Program Details


Students will take part in formal training through targeted courses, intensive leadership and professional skills training, industry internships, and an annual industry-focused research symposium. The training program structure was developed in consultation with our industry partners who are in urgent need of high quality personnel in the area of software analytics. The program will focus on software-analytics techniques for a variety of sectors including software development, water security, food security, and mining.

Research Objectives and Project Themes

In collaboration with our industry partners, our SOAR team has identified the following five general project themes that the SOAR trainees will explore with their research and projects.

Software Systems Quality

Software bugs cost millions of dollars to the global economy. Existing automatic bug-finding tools rely on static code analysis, a technique that does not scale well, or dynamic-behavior analysis, a technique that cannot reveal rare bugs. These methods tend to require a significant amount of manual work and have a steep learning curve, limiting real-world adoption. 

Machine-learning approaches applied to the plethora of bug examples described in source-code repositories offer a promising alternative. Our team has an impressive record of creating methods and tools in this area, including dealing with clone-related bugs, supporting query reformulation for locating bugs, and large scale studies for understanding the nature and presence of bugs. SOAR trainees will develop methods to support automated program repair, automated code reviews, programmer-assistant bots, cloned-bug detection, and context-sensitive query reformulation for concept and bug localization.

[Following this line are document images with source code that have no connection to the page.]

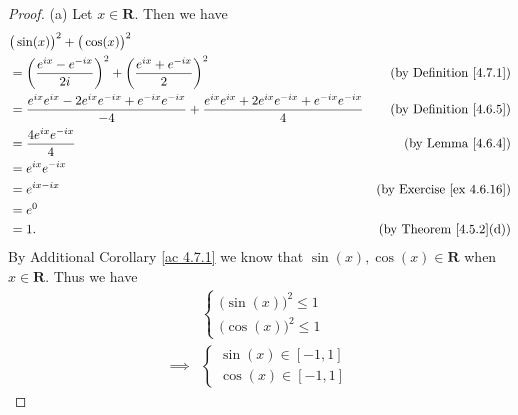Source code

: \begin{proof}{(a)}
    Let \(x \in \mathbf{R}\).
    Then we have
    \begin{align*}
         & \big(\sin(x)\big)^2 + \big(\cos(x)\big)^2                                                                                                                                               \\
         & = \bigg(\frac{e^{i x} - e^{- i x}}{2i}\bigg)^2 + \bigg(\frac{e^{i x} + e^{- i x}}{2}\bigg)^2                                                     & \text{(by Definition \ref{4.7.1})}   \\
         & = \frac{e^{i x} e^{i x} - 2 e^{i x} e^{- i x} + e^{- i x} e^{- i x}}{-4} + \frac{e^{i x} e^{i x} + 2 e^{i x} e^{- i x} + e^{- i x} e^{- i x}}{4} & \text{(by Definition \ref{4.6.5})}   \\
         & = \frac{4 e^{i x} e^{- i x}}{4}                                                                                                                  & \text{(by Lemma \ref{4.6.4})}        \\
         & = e^{i x} e^{- i x}                                                                                                                                                                     \\
         & = e^{i x - i x}                                                                                                                                  & \text{(by Exercise \ref{ex 4.6.16})} \\
         & = e^0                                                                                                                                                                                   \\
         & = 1.                                                                                                                                             & \text{(by Theorem \ref{4.5.2}(d))}
    \end{align*}
    By Additional Corollary \ref{ac 4.7.1} we know that \(\sin(x), \cos(x) \in \mathbf{R}\) when \(x \in \mathbf{R}\).
    Thus we have
    \begin{align*}
                 & \begin{cases}
            \big(\sin(x)\big)^2 \leq 1 \\
            \big(\cos(x)\big)^2 \leq 1
        \end{cases} \\
        \implies & \begin{cases}
            \sin(x) \in [-1, 1] \\
            \cos(x) \in [-1, 1]
        \end{cases}
    \end{align*}
\end{proof}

Evolutionary Software Design

Software maintenance accounts for up to 80% of total development cost, and clones, i.e., duplicated code fragments, are one of the major contributing factors. Modern Integrated Development Environments (IDEs) assist with clone detection but there are no methods to help developers manage clones and even less is understood about how to practice safe cloning. More work is needed on reasoning about clones, their implications to software design and quality, and their management throughout the software lifecycle. In this theme, trainees will aim to develop methods and usable tools to assist developers to safely clone code within IDEs during development, and to manage existing clones during maintenance and evolution. 

Technical Debt

To keep up with a competitive world with financial and schedule pressures, shortcuts are often taken when building software, resulting in long-term negative impacts such as software maintenance costs, unpredictable software performance, and poor overall productivity. Relying on the technical debt expertise of our team members and on prior work with clones (one form of technical debt), SOAR trainees will further explore this important challenge with our industrial partners. Trainees, with support and mentorship from team members, will interview developers and managers while at the same time mining evidence of technical debt from software repositories, with the objective of cross validating the findings in order to develop, in the long-run, automated technical-debt metrics based on a variety of software-development artifacts. 

Social Software Engineering

There is a wealth of information that can be extracted from analyzing the social interactions among developers, as captured in the co-developed artifacts of software repositories. SOAR trainees will deploy social-network analysis and machine-learning methods to extract interaction patterns, their evolution over time, and their impact on software quality. This work will build on our team’s recent work on software-team analysis and visualization and recent studies on gender diversity and communication patterns, that has found that diversity improves communication and subsequently the likelihood of undesirable source-code “code smells”.

Trustworthy, Explainable, and Visual Analytics for Software Teams

SOAR trainees will investigate the general problem of developing usable and actionable analytics tools for software development: information extracted through analytics is unlikely to drive action if users do not understand or trust it. The focus will be on investigating trustworthiness, explainability, visualization, and the user experience.